Капитан, его корабль и эдельвейс

– Ах, дела! Ну какими вообще можно заниматься делами! – капитан в тонкой тельняшке с открытым горлом бегал по палубе, перегибаясь то через одни перила, то через другие, от одного борта – к другому борту.

Тяжелая кожаная портупея вместо оружия была занята подзорными трубами, рулоном миллиметровой бумаги, лупой, компасом и готовальней, а в патронташ были вставлены перья, карандаши, циркуль, несколько скальпелей разного размера и засушенный цветок Tragopogon ruber. Сабля и револьвер валялись среди мотков веревок где-то между грот-мачтой и бизанью.

Команда – четверо мрачных огромных матросов, ярко-белых, но казавшихся совершенно черными – молча и скептически следила за этими метаниями, синхронно вдыхая дым своих курительных трубок.

Трубка первого матроса была в виде грубо слепленной бурой бесовской головы. Дым выходил через короткие прямые рожки, глаза тлеюще вспыхивали при каждом вдохе; на высунутом языке, ехидном и изможденном, перекатывался полудрагоценный зеленый камень.

Трубка второго матроса была цвета дыма, и невозможно было взглядом определить границу между ней и табачным облаком вокруг; и материал был неясен. Форма напоминала о гладком камне, который тысячу лет носило море.

Третий матрос курил ослиную ногу, сделанную каким-то влюбленным в дерево резчиком с пластическим мастерством, не снившимся и Боттичелли.

В руке у четвертого лежал кусок горного хрусталя, местами инкрустированный легкими, как перья, и белыми, как сахар, косточками галок (еще тех времен, когда к галкам обращались Corvus monedula). Сквозь полупрозрачный камень мерцающие при каждом вдохе табачные листья напоминали маяк, равнодушно сопротивляющийся туману.

- Только вообразите: вчера среди скал мне встретился великолепный, чудесный образец Leontopodium leontopodioides!
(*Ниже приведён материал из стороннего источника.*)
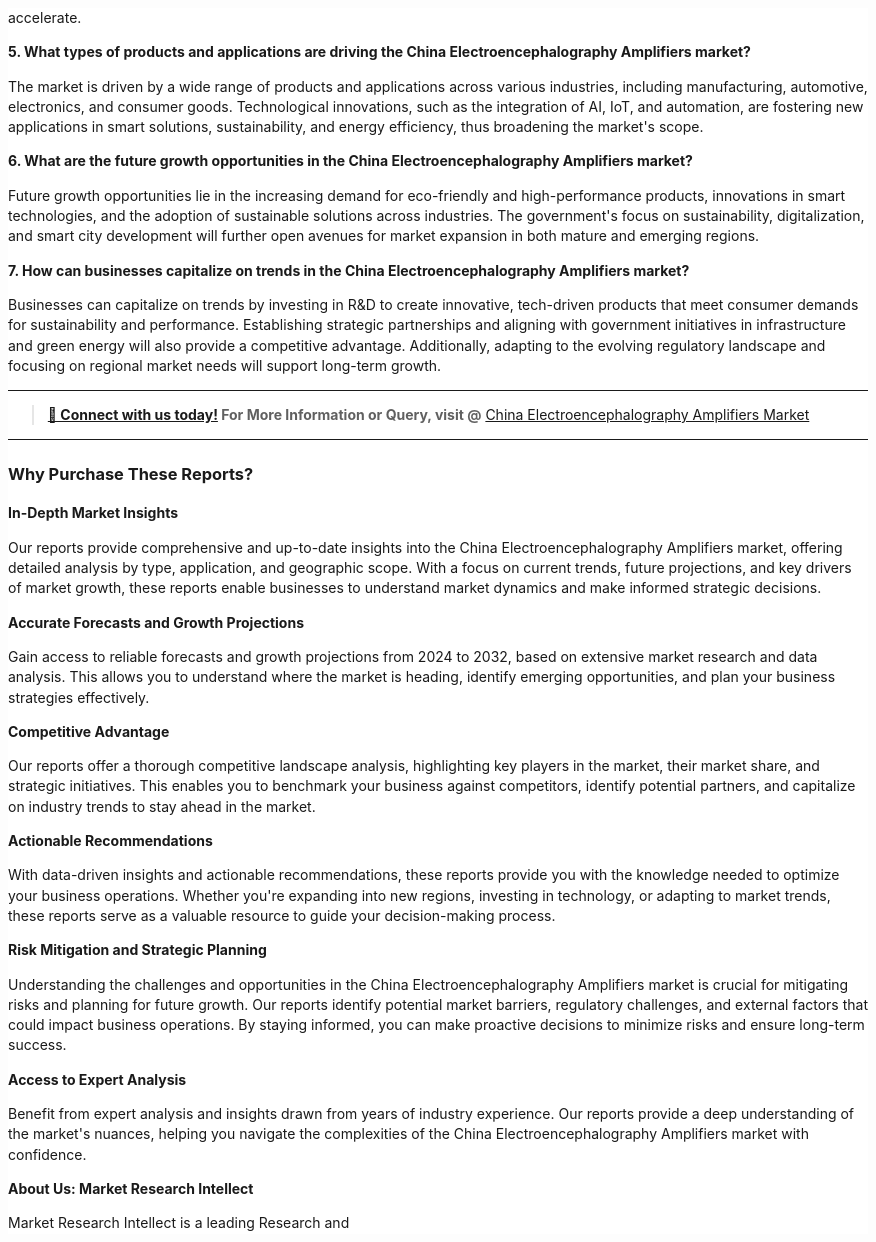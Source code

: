 accelerate.</p><p class="" data-start="1951" data-end="2402"><strong data-start="1951" data-end="2032">5. What types of products and applications are driving the China Electroencephalography Amplifiers market?</strong></p><p class="" data-start="1951" data-end="2402">The market is driven by a wide range of products and applications across various industries, including manufacturing, automotive, electronics, and consumer goods. Technological innovations, such as the integration of AI, IoT, and automation, are fostering new applications in smart solutions, sustainability, and energy efficiency, thus broadening the market's scope.</p><p class="" data-start="2404" data-end="2849"><strong data-start="2404" data-end="2477">6. What are the future growth opportunities in the China Electroencephalography Amplifiers market?</strong></p><p class="" data-start="2404" data-end="2849">Future growth opportunities lie in the increasing demand for eco-friendly and high-performance products, innovations in smart technologies, and the adoption of sustainable solutions across industries. The government's focus on sustainability, digitalization, and smart city development will further open avenues for market expansion in both mature and emerging regions.</p><p class="" data-start="2851" data-end="3371"><strong data-start="2851" data-end="2923">7. How can businesses capitalize on trends in the China Electroencephalography Amplifiers market?</strong></p><p class="" data-start="2851" data-end="3371">Businesses can capitalize on trends by investing in R&amp;D to create innovative, tech-driven products that meet consumer demands for sustainability and performance. Establishing strategic partnerships and aligning with government initiatives in infrastructure and green energy will also provide a competitive advantage. Additionally, adapting to the evolving regulatory landscape and focusing on regional market needs will support long-term growth.</p><hr /><blockquote><p><span class="font-[700]"><strong><a href="https://www.marketresearchintellect.com/product/global-electroencephalography-amplifiers-market-size-forecast/?utm_source=Linkedin&utm_medium=041">📩 Connect with us today!</a> For More Information or Query, visit&nbsp;@</strong>&nbsp;</span><span class="font-[700]"><a href="https://www.marketresearchintellect.com/product/global-electroencephalography-amplifiers-market-size-forecast/?utm_source=Linkedin&utm_medium=041" target="_blank" data-tracking-control-name="article-ssr-frontend-pulse_little-text-block" data-tracking-will-navigate="" data-test-link="">China Electroencephalography Amplifiers Market</a></span></p></blockquote><hr /><h3 class="" data-start="164" data-end="199"><strong data-start="168" data-end="199">Why Purchase These Reports?</strong></h3><p class="" data-start="201" data-end="575"><strong data-start="201" data-end="229">In-Depth Market Insights</strong></p><p class="" data-start="201" data-end="575">Our reports provide comprehensive and up-to-date insights into the China Electroencephalography Amplifiers market, offering detailed analysis by type, application, and geographic scope. With a focus on current trends, future projections, and key drivers of market growth, these reports enable businesses to understand market dynamics and make informed strategic decisions.</p><p class="" data-start="577" data-end="893"><strong data-start="577" data-end="622">Accurate Forecasts and Growth Projections</strong></p><p class="" data-start="577" data-end="893">Gain access to reliable forecasts and growth projections from 2024 to 2032, based on extensive market research and data analysis. This allows you to understand where the market is heading, identify emerging opportunities, and plan your business strategies effectively.</p><p class="" data-start="895" data-end="1227"><strong data-start="895" data-end="920">Competitive Advantage</strong></p><p class="" data-start="895" data-end="1227">Our reports offer a thorough competitive landscape analysis, highlighting key players in the market, their market share, and strategic initiatives. This enables you to benchmark your business against competitors, identify potential partners, and capitalize on industry trends to stay ahead in the market.</p><p class="" data-start="1229" data-end="1589"><strong data-start="1229" data-end="1259">Actionable Recommendations</strong></p><p class="" data-start="1229" data-end="1589">With data-driven insights and actionable recommendations, these reports provide you with the knowledge needed to optimize your business operations. Whether you're expanding into new regions, investing in technology, or adapting to market trends, these reports serve as a valuable resource to guide your decision-making process.</p><p class="" data-start="1591" data-end="2004"><strong data-start="1591" data-end="1633">Risk Mitigation and Strategic Planning</strong></p><p class="" data-start="1591" data-end="2004">Understanding the challenges and opportunities in the China Electroencephalography Amplifiers market is crucial for mitigating risks and planning for future growth. Our reports identify potential market barriers, regulatory challenges, and external factors that could impact business operations. By staying informed, you can make proactive decisions to minimize risks and ensure long-term success.</p><p class="" data-start="2006" data-end="2266"><strong data-start="2006" data-end="2035">Access to Expert Analysis</strong></p><p class="" data-start="2006" data-end="2266">Benefit from expert analysis and insights drawn from years of industry experience. Our reports provide a deep understanding of the market's nuances, helping you navigate the complexities of the China Electroencephalography Amplifiers market with confidence.</p><p><strong><span class="font-[700]">About Us: Market Research Intellect</span></strong></p><p><span class="">Market Research Intellect is a leading Research and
Нет, просто фантастический, вы не представляете! Я ещё никогда в жизни не находила такого; да, я каждый раз говорю так, конечно, но боже мой, друзья, если бы вы только видели этот эдельвейс! Я не успела сделать рисунок – стемнело, но ничего, если бы только найти его снова, нет, конечно, я найду, что за глупость, не могла же я ошибиться в элементарных числах координат, это было бы нелепо, правда? Хорошо бы не сломать себе шею, конечно, на этих дурацких скалах в этих дурацких сумерках, а, да и ладно, черт с ней, что такое шея, чего я о ней не знаю.
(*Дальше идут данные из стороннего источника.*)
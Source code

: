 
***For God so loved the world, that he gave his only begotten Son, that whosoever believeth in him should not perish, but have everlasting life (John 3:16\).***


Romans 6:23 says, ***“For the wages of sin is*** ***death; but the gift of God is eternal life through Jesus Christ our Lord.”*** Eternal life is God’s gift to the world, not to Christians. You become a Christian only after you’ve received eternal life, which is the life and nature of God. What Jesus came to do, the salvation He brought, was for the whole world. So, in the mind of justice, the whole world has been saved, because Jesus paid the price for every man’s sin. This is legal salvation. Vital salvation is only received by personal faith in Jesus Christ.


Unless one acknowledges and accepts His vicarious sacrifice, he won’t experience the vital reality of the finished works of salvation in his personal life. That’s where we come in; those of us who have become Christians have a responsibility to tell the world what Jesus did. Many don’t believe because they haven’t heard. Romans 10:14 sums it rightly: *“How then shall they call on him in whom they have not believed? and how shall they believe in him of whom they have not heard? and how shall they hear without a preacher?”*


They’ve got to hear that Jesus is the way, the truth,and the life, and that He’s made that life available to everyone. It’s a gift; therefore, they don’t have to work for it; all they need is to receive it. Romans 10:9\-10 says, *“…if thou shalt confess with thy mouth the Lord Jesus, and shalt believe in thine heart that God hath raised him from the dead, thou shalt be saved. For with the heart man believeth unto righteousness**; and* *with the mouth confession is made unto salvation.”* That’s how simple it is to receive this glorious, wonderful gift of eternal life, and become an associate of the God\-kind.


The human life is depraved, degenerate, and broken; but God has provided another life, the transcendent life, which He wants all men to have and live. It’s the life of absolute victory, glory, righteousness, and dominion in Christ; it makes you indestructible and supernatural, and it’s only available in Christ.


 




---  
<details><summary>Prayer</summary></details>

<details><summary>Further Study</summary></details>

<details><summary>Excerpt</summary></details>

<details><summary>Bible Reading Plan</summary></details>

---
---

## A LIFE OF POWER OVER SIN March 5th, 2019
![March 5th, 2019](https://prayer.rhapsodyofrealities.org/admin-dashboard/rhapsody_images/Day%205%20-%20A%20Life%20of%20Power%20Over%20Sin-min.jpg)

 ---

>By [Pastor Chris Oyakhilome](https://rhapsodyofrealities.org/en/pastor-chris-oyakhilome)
Матросы молча курили и переглядывались.

- Ну, да, согласна, я ничего о ней не знаю – семь красивых позвонков и две пластичных грудино-ключично-сосцевидных, и всё, но я уже видела ее и даже рисовала, да ну эту шею, наконец, если мы с ней потеряем друг друга, то одновременно, правда? Но этот эдельвейс!

Небо снова темнело – шло к дождю. Капитан тревожно запрокинул голову и прислушался.

- Успею, да, нет?

Табачный дым уносило в сторону скал. Откуда-то издалека доносился невнятный рокот.
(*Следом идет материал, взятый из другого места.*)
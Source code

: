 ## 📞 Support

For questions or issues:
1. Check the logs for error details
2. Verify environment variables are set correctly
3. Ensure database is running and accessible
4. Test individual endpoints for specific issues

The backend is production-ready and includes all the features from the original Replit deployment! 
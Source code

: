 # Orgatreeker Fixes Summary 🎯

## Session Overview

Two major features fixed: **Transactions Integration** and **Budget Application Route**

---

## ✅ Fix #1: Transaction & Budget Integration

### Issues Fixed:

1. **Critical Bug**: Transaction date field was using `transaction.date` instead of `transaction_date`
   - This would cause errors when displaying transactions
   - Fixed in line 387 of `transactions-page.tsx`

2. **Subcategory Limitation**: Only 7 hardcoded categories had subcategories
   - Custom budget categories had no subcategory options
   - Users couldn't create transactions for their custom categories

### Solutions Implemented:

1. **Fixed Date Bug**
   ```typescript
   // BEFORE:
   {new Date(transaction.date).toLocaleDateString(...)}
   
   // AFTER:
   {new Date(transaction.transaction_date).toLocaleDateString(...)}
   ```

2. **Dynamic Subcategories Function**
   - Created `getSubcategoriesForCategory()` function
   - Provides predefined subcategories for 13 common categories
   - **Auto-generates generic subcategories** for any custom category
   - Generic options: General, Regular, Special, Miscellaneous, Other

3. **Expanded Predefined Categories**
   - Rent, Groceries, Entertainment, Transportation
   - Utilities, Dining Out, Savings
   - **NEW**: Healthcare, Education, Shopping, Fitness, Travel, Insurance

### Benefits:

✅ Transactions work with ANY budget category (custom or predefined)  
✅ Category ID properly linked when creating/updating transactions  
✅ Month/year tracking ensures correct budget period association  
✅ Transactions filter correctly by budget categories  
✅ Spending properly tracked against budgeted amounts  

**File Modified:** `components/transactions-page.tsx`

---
- Сколько можно ждать, в конце концов, мне нужен этот рисунок! Мне нужна эта форма, я хочу видеть этот цветок, эти листья, я хочу смотреть на них, смотреть, смотреть и видеть закономерность каждого изгиба, наблюдать, понять и сделать заново, наблюдать каждую деталь, и в каждой детали почувствовать ритм и логику целого, и сделать эту форму самой, своими руками, заново, от начала и до конца, и увидеть, как изученная форма живого цветка становится еще глубже, еще интереснее, еще красивее, и продолжать наблюдать её, и чувствовать, что её можно наблюдать бесконечно, да, бесконечно, и не находить в ней предела, и продолжать бесконечно его искать.

Матросы переглядывались и молча курили. Капитан схватил блокнот, перескочил через перила и быстрым шагом направился в сторону скал.

Корабль давно уже стоял на песке, застряв между валунами. Дел, которыми можно было бы заниматься, накопилось достаточно. Кое-какие доски на палубе начали рассыхаться, и ходить по ней стало по-настоящему опасно; левый борт прилично (или лучше сказать неприлично) зарос плющом, виноградом и еще какими-то лианами. Сто лет как пора было починить трап. Гальюнная фигура растрескалась и потеряла почти весь перламутр. В трюме не горела ни одна лампочка, и каждый спуск угрожал рассудку и здоровью. О состоянии парусов можно даже не упоминать.

Через час начался ливень, стало темно. В последний раз переглянувшись, все так же молча, матросы встали, выбили трубки и разошлись по каютам.